Muchos años, pero muchos años después de la extinción de la última chispa en Kallor, bajo los suelos olvidados del planeta Tierra, entre túneles sellados con códigos imposibles y guardianes ciegos que solo respondían a melodías extintas, como si fueran enfermos mentales en un hospital psiquiátrico, un joven de rostro cansado y cuerpo enjuto despertó con una pregunta tatuada en su memoria: «¿Qué era el Juicio?». Su nombre era Marco Esteban Ruiz. Nunca había oído hablar de Kallor, ni de Marek, ni de los Trellis, pero una noche, en el centro de investigación genética donde limpiaba pisos, vio reflejado en una de las cápsulas criogénicas un rostro que no era el suyo… sino el de una mujer con ojos blancos, flotando entre tubos, con marcas en el cuello que semejaban el alfabeto kalloriano. Al tocar el vidrio, una descarga eléctrica lo arrojó al otro lado de la sala. Al despertar, el edificio entero estaba en silencio. Todas las luces en rojo.
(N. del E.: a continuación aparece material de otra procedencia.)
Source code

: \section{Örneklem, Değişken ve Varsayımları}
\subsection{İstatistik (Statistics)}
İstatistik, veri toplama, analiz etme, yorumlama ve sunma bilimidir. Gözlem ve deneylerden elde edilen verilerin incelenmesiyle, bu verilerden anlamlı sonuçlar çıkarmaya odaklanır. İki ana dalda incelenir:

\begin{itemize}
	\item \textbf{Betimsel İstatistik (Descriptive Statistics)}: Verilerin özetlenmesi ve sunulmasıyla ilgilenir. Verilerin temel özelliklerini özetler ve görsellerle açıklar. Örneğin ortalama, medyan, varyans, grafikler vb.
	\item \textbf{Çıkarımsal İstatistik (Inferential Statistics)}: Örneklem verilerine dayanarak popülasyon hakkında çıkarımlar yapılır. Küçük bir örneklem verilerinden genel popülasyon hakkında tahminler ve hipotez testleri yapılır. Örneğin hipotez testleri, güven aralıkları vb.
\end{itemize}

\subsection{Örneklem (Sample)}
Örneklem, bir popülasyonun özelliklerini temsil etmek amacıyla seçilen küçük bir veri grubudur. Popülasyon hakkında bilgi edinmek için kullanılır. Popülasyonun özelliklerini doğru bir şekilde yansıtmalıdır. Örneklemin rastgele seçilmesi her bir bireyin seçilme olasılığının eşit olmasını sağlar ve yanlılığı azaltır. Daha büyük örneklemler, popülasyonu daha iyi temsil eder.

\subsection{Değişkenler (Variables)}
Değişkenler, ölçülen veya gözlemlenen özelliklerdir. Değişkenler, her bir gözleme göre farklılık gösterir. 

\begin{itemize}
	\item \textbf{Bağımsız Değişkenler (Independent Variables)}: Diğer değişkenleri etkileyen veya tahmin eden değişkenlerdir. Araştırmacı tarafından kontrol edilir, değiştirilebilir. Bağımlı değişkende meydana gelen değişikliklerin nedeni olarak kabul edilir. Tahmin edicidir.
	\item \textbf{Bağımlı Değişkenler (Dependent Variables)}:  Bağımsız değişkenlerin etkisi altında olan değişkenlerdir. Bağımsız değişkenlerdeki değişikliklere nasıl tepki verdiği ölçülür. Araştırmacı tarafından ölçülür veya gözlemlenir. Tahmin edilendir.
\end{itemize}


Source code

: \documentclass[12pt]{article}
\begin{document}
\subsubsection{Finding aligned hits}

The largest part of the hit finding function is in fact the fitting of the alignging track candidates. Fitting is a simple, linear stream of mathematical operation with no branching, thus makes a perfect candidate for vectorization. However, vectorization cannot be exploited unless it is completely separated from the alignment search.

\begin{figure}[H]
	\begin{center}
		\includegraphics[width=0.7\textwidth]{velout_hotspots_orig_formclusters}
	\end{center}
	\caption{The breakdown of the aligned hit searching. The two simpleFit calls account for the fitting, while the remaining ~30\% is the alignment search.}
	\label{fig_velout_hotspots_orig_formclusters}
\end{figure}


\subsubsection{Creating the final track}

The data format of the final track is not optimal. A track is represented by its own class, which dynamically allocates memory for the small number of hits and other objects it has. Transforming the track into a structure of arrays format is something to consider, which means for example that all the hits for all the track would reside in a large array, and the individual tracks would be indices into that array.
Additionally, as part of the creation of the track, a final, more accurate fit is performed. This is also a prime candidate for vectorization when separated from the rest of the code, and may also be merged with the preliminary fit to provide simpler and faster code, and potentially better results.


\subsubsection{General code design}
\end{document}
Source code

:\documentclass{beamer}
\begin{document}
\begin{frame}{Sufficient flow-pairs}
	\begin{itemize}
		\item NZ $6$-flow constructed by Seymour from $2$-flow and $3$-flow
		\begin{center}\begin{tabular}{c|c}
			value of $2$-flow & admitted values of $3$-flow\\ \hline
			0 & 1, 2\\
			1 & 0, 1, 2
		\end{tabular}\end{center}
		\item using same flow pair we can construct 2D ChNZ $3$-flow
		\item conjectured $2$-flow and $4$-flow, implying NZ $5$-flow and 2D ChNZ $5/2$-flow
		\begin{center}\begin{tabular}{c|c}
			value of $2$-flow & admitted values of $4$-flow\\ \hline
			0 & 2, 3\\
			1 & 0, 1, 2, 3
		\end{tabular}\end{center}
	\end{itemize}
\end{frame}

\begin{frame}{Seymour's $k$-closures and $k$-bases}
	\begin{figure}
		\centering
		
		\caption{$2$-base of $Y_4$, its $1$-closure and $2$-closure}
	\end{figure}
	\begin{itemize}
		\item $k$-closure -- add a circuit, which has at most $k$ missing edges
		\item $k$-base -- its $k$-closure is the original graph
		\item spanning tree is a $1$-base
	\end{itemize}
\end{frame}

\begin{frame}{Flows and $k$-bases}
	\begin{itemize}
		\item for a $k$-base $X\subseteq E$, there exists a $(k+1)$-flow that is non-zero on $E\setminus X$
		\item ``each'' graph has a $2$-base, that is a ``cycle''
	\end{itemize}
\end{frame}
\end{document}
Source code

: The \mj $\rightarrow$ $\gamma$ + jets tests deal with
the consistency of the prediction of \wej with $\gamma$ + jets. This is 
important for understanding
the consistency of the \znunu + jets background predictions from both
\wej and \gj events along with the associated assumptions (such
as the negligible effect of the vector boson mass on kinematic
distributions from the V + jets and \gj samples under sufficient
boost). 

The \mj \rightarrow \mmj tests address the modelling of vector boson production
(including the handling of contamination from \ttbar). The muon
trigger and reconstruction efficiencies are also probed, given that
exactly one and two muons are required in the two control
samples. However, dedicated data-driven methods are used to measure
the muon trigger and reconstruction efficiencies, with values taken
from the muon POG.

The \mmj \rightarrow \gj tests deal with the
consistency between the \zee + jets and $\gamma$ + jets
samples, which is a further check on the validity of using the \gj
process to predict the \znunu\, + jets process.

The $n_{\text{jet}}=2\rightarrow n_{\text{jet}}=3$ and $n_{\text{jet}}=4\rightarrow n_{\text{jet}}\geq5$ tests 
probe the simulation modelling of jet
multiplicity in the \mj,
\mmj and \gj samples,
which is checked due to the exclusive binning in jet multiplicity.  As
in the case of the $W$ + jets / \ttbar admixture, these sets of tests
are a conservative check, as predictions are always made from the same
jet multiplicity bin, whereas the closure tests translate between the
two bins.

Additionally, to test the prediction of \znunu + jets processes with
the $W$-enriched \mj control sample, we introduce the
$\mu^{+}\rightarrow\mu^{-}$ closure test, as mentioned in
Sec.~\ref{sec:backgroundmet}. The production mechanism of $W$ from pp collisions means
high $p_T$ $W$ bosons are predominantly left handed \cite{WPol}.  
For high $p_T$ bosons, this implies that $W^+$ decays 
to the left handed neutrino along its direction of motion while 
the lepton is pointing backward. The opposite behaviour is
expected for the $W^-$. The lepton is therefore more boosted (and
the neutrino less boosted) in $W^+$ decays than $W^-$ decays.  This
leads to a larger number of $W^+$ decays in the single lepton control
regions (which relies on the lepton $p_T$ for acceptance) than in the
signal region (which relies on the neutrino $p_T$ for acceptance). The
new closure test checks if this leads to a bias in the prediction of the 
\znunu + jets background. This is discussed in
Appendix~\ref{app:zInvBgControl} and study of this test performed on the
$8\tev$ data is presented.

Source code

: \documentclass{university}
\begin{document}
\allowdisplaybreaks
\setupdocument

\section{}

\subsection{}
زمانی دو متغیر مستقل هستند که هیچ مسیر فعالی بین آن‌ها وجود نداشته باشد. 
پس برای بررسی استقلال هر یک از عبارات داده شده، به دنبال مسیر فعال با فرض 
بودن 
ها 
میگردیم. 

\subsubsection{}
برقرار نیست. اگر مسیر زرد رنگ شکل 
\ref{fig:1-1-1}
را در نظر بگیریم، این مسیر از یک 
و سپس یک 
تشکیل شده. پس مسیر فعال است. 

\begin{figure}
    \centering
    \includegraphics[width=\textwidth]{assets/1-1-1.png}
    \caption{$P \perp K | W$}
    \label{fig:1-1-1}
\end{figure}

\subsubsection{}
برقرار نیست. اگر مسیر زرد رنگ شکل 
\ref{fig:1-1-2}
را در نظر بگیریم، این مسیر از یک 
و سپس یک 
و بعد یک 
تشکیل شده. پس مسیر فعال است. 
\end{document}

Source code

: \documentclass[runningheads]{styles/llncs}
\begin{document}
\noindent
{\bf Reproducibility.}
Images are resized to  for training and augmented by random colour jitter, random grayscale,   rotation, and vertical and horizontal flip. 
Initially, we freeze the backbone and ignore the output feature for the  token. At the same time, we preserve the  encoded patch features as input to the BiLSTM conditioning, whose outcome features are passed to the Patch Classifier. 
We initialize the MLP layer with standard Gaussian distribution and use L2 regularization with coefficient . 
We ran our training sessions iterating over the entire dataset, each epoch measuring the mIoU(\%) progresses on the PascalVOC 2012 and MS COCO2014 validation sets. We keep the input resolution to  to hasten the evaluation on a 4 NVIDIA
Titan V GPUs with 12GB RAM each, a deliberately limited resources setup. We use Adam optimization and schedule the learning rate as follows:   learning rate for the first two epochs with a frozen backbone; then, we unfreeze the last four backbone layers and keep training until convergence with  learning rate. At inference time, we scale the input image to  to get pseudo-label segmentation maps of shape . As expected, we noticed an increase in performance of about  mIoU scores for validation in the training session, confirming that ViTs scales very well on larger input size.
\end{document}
En los altavoces, una voz hablaba en un idioma que nunca había escuchado antes, pero que Marco entendía como si siempre lo hubiera hablado toda su vida. Le pedía avanzar. Descender. Recordar.
Fue guiado hacia una sección no registrada en ningún plano. Un túnel de roca viva. Allí, una inscripción palpitaba sobre el umbral: «Primer Ciclo. No entrar si se es falso».
Marco bajó.
El pasillo descendía en espiral, entre imágenes talladas en las paredes que mostraban hombres fusionándose con serpientes, simbiosis entre carne humana y estructuras de luz. Figuras con los ojos vacíos y bocas abiertas como si gritaran eternamente. Era un laberinto sin centro, pero con una voluntad que empujaba.
Al final del descenso, encontró una cámara circular. En el centro, un trono de vértebras. Sobre él, sentada, una figura.
Se llamaba “Mina”.
No envejecida, ni muerta. Suspendida en un estado de vigilia perpetua, sostenida por raíces biomecánicas que entraban y salían de su cuerpo. Sus ojos se abrieron al verlo.
«No eres Marco», susurró. «Eres la llave».
Entonces el suelo se abrió como una boca. Una criatura emergió: un ser sin rostro, formado por piel translúcida, con órganos internos que cambiaban de forma. Su voz era todas las voces. Y habló:
«El Primer Ciclo ha sido restaurado. ¿Aceptarás el Juicio, descendiente de los Guardianes?»
Marco, sin saber por qué, respondió: «Sí.»
Y el mundo se deshizo como un sueño detrás de sus párpados.